Eleven albums in as many years suggest MC Taylor has no issues with writers’ block, that he must be in a constant state of productivity. Yet Terms of Surrender arrived not through clarity, but what Taylor has called a “fog of depression” – he wrote the songs, he said, as therapy, creating “a last will and testament”. That might lead you to suspect Terms of Surrender of being unlistenably bleak, but as often as not, Taylor is searching for hope rather than wallowing in despair. On Happy Birthday, Baby, he’s singing to his daughter, and managing not to be painfully mawkish, even when offering up a rhyme he wants her to repeat when he’s far away on the road; he follows that with the road itself, on Down at the Uptown, where the quotidian events of the touring musician – “Someone’s in the bathroom sleeping off a bad one” – make him realise “it was a real live world and I want to live in it”.
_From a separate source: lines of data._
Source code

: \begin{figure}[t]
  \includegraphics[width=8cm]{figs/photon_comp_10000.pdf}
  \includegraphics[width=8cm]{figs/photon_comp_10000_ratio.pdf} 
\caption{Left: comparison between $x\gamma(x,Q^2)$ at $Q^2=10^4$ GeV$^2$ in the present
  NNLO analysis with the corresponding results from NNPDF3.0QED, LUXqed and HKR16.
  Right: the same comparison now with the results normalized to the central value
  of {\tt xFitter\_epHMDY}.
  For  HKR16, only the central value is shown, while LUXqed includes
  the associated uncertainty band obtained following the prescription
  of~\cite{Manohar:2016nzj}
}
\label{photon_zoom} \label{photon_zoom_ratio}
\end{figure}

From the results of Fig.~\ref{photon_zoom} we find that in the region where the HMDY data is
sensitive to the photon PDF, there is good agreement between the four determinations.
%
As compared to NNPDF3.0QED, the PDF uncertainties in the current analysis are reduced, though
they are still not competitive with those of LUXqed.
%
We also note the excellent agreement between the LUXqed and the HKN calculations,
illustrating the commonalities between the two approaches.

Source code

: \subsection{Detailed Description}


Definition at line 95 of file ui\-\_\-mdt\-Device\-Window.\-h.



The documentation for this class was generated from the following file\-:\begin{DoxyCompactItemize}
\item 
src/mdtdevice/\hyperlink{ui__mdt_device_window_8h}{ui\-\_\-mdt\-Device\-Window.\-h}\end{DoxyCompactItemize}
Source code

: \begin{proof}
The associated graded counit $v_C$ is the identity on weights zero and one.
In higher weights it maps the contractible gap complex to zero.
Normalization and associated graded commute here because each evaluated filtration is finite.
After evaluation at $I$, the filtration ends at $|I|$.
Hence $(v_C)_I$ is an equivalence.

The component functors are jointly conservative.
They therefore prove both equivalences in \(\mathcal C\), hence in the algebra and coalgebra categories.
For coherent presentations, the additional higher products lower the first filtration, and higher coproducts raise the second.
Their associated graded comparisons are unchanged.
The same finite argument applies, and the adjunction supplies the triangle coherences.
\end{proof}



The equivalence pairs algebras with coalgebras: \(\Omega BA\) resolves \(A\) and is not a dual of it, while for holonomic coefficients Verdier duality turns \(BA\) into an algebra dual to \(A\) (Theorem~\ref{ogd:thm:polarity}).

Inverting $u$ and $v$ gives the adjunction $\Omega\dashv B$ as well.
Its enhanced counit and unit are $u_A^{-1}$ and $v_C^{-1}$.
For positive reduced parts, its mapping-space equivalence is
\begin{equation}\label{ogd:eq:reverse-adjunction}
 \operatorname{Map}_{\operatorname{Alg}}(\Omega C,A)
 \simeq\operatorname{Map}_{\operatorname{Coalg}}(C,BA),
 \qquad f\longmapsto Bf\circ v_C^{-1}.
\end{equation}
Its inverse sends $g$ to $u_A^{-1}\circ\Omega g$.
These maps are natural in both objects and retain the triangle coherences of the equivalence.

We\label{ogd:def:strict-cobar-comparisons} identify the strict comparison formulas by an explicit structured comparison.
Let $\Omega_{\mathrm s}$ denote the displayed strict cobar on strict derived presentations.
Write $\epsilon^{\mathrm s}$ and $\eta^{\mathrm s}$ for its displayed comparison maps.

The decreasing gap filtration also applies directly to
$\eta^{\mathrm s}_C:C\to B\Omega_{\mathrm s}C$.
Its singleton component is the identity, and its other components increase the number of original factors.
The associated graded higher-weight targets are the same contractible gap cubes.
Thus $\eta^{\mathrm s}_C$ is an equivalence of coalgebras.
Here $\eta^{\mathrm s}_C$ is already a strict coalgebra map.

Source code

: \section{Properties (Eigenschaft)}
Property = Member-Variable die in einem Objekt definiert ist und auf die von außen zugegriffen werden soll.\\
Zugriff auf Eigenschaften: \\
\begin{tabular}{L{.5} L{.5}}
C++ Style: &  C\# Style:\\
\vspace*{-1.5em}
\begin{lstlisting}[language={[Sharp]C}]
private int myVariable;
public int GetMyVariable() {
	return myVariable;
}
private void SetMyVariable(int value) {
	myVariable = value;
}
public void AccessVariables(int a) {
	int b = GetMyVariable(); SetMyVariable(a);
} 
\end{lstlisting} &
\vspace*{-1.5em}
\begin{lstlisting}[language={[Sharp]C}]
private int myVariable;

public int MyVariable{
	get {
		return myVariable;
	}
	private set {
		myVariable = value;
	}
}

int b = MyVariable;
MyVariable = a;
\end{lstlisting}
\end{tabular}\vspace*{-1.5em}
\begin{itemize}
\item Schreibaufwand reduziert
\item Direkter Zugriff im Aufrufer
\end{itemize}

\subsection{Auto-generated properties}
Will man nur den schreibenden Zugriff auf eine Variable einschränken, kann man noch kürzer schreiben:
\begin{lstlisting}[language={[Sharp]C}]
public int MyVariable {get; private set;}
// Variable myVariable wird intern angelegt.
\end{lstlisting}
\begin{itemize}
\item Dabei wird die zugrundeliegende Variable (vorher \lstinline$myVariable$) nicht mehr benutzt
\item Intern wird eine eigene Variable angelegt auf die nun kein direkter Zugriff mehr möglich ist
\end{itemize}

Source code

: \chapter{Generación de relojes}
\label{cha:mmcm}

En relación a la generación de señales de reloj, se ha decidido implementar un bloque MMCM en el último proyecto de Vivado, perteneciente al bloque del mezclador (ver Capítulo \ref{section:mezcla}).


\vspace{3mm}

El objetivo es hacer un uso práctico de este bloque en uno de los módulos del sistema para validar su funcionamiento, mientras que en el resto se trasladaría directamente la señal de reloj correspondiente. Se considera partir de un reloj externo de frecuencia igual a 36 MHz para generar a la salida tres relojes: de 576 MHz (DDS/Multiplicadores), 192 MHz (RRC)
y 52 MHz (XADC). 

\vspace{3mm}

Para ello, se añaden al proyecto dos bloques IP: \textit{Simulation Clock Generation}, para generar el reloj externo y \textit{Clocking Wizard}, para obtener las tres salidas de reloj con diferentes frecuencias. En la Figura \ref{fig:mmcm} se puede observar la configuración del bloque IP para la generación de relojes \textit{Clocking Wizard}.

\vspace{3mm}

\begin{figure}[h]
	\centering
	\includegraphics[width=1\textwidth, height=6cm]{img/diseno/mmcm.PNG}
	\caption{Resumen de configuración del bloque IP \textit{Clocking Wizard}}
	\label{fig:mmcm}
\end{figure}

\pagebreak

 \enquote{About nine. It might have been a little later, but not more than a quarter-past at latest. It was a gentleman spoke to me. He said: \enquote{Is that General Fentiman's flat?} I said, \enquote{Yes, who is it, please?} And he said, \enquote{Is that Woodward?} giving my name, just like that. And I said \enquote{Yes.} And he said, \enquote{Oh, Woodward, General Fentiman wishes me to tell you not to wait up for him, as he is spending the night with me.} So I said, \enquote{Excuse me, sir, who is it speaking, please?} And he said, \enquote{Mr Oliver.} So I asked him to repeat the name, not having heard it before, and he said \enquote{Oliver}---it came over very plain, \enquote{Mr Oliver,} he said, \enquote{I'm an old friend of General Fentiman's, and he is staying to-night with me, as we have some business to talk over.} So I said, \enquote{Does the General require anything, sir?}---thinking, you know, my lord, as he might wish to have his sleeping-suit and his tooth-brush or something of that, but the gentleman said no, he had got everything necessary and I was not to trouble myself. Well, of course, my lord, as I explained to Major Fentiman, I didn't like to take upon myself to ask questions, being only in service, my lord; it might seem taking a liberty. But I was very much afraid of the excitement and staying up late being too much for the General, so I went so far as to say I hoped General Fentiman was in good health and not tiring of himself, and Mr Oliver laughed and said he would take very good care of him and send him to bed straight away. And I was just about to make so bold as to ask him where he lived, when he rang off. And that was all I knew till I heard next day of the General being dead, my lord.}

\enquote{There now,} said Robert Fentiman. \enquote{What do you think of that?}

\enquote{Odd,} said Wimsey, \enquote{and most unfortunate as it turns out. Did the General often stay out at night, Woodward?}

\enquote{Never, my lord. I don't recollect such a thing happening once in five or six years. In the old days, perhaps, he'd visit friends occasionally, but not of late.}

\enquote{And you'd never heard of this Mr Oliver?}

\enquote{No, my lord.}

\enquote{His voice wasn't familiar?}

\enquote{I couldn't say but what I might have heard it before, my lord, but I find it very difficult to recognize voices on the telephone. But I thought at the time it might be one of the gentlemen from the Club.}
No one’s listening to Hiss Golden Messenger in hope of hearing Taylor’s take on trap, but Terms of Surrender is a less folky record than he has usually made – I Am the Song, or Domino (Time Will Tell), from 2017’s Hallelujah Anyhow are the end of the HGM catalogue you’ll hear revisited on Terms of Surrender. It’s a fantastic sounding record, which doesn’t appear to be solely the result of the playing or the production (by Taylor and Brad Cook). The mixes – by American backroom stars Jon Low and Tucker Martine – are uniformly fantastic, with electric guitar foregrounded, but not so much it swamps anything, and the folkier elements are incorporated in such a way that they don’t stop the record sounding contemporary. By the time the vaguely War on Drugs-ish Kary (You Don’t Have to Be Good Yet) comes around, you wonder if Terms of Surrender might not give Taylor his own breakthrough moment.